What is expected » Retype nothing but the lines from the start of the material up to and including the line with "La solución general". Pictures don't belong in the copy.

Data extract »
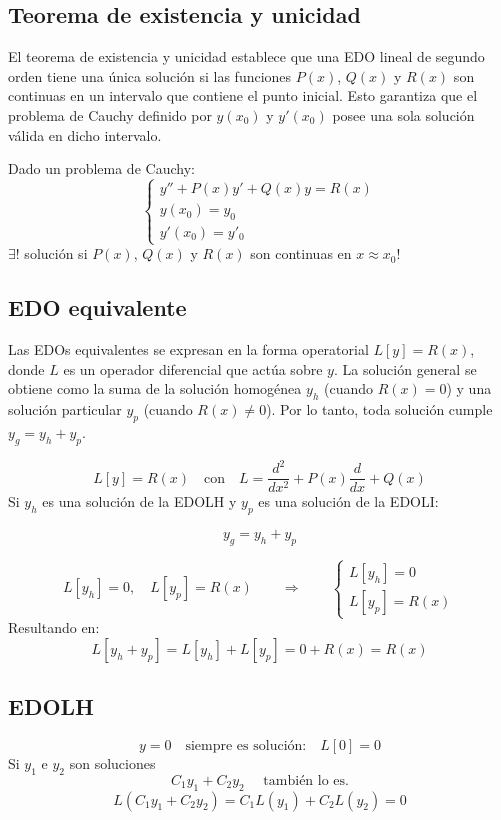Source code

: \documentclass[a4paper,12pt]{article}
\begin{document}
\subsection{Teorema de existencia y unicidad}
\noindent
El teorema de existencia y unicidad establece que una EDO lineal de segundo orden tiene una única solución si las funciones \( P(x) \), \( Q(x) \) y \( R(x) \) son continuas en un intervalo que contiene el punto inicial.  
Esto garantiza que el problema de Cauchy definido por \( y(x_0) \) y \( y'(x_0) \) posee una sola solución válida en dicho intervalo.

\medskip
\noindent
Dado un problema de Cauchy:
\[
\begin{cases}
y'' + P(x)y' + Q(x)y = R(x) \\
y(x_0) = y_0 \\
y'(x_0) = y'_0
\end{cases}
\]
$\exists !$ solución si $P(x)$, $Q(x)$ y $R(x)$ son continuas en $x \approx x_0$! 

\subsection{EDO equivalente}

\noindent
Las EDOs equivalentes se expresan en la forma operatorial \( L[y] = R(x) \), donde \( L \) es un operador diferencial que actúa sobre \( y \).  
La solución general se obtiene como la suma de la solución homogénea \( y_h \) (cuando \( R(x) = 0 \)) y una solución particular \( y_p \) (cuando \( R(x) \neq 0 \)).  
Por lo tanto, toda solución cumple \( y_g = y_h + y_p \).

\[
L[y] = R(x) \quad \text{con} \quad L = \frac{d^2}{dx^2} + P(x)\frac{d}{dx} + Q(x)
\]
Si $y_h$ es una solución de la EDOLH y $y_p$ es una solución de la EDOLI:

\[
y_g = y_h + y_p
\]

\[
L[y_h] = 0, \quad L[y_p] = R(x) \qquad \Rightarrow \qquad 
\begin{cases}
L[y_h] = 0 \\[6pt]
L[y_p] = R(x)
\end{cases}
\]
Resultando en:
\[
L[y_h + y_p] = L[y_h] + L[y_p] =0 + R(x) = R(x)
\]

\subsection{EDOLH}
\vspace{-1 em}
\[
y = 0 \quad \text{siempre es solución:} \quad L[0] = 0
\]
Si \( y_1 \) e \( y_2 \) son soluciones 
\[
C_1 y_1 + C_2 y_2 \quad\text{ también lo es.}
\]
\[
L(C_1 y_1 + C_2 y_2) = C_1 L(y_1) + C_2 L(y_2) = 0
\]
\end{document}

Response »
Source code

: \documentclass[a4paper,12pt]{article}
\begin{document}
\subsection{Teorema de existencia y unicidad}
\noindent
El teorema de existencia y unicidad establece que una EDO lineal de segundo orden tiene una única solución si las funciones \( P(x) \), \( Q(x) \) y \( R(x) \) son continuas en un intervalo que contiene el punto inicial.  
Esto garantiza que el problema de Cauchy definido por \( y(x_0) \) y \( y'(x_0) \) posee una sola solución válida en dicho intervalo.

\medskip
\noindent
Dado un problema de Cauchy:
\[
\begin{cases}
y'' + P(x)y' + Q(x)y = R(x) \\
y(x_0) = y_0 \\
y'(x_0) = y'_0
\end{cases}
\]
$\exists !$ solución si $P(x)$, $Q(x)$ y $R(x)$ son continuas en $x \approx x_0$! 

\subsection{EDO equivalente}

\noindent
Las EDOs equivalentes se expresan en la forma operatorial \( L[y] = R(x) \), donde \( L \) es un operador diferencial que actúa sobre \( y \).  
La solución general se obtiene como la suma de la solución homogénea \( y_h \) (cuando \( R(x) = 0 \)) y una solución particular \( y_p \) (cuando \( R(x) \neq 0 \)).  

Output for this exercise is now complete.